WHAT TO PRODUCE:
Nothing outside the range below should be printed. Output exactly the lines from the line with "your though process." to the line with "#### Questions", both included.

LISTED RECORDS:
____________________
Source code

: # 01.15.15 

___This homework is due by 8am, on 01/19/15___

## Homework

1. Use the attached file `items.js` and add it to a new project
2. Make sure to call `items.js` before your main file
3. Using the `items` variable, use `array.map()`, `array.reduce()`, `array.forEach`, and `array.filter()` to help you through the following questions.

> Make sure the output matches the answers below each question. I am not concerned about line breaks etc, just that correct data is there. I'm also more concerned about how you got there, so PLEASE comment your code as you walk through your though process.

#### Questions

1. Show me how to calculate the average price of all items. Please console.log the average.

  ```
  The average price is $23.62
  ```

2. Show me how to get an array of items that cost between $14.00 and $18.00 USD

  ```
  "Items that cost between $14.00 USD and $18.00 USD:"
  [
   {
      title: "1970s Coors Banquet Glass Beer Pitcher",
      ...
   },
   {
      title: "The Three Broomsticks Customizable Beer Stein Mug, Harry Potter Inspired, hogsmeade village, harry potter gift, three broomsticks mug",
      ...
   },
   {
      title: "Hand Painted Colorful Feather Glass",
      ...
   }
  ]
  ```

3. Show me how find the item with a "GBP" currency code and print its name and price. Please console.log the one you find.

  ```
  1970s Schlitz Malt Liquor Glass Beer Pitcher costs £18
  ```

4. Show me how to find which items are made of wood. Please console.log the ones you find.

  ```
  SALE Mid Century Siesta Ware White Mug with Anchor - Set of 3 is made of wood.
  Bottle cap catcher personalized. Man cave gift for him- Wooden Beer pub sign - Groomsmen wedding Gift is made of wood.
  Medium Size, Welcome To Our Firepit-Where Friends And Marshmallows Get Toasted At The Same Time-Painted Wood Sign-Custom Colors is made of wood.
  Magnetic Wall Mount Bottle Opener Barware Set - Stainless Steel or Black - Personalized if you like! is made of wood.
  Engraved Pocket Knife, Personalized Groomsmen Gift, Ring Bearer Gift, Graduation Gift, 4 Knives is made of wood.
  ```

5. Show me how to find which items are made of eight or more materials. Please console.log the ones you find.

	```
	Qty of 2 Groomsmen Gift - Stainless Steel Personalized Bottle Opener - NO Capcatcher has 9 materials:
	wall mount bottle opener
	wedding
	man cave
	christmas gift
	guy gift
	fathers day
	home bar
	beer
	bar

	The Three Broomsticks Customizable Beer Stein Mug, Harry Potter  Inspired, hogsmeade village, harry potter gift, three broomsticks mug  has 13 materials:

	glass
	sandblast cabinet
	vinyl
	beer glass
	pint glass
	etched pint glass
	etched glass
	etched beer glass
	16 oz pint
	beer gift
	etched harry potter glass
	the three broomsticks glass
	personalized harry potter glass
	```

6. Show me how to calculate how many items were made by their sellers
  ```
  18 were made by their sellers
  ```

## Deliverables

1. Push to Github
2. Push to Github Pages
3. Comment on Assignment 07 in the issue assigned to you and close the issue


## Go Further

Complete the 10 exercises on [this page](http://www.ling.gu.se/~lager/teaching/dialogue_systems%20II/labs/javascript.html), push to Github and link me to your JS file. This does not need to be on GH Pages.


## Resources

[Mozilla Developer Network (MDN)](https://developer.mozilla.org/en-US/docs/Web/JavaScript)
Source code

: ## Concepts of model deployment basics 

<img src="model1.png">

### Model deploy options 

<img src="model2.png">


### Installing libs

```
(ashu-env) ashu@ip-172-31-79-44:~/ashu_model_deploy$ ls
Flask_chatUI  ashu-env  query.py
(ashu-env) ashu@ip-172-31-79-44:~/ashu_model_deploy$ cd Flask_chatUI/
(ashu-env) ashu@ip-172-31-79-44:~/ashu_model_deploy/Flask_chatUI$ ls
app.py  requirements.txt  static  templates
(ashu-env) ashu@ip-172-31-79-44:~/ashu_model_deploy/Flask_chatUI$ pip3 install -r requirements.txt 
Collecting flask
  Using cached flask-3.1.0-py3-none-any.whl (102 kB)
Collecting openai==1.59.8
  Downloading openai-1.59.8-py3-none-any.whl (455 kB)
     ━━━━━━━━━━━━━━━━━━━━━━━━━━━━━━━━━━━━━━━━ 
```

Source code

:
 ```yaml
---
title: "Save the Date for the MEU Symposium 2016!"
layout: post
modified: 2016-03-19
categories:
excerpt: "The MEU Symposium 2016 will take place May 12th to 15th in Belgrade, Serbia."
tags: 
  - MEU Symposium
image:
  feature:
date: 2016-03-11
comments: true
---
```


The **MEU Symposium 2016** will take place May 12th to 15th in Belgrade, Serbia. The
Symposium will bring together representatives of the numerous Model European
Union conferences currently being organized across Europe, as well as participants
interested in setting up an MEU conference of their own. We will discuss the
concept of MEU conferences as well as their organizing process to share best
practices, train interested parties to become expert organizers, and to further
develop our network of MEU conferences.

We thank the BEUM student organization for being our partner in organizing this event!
____________________
TASK SOLUTION:
> Make sure the output matches the answers below each question. I am not concerned about line breaks etc, just that correct data is there. I'm also more concerned about how you got there, so PLEASE comment your code as you walk through your though process.

#### Questions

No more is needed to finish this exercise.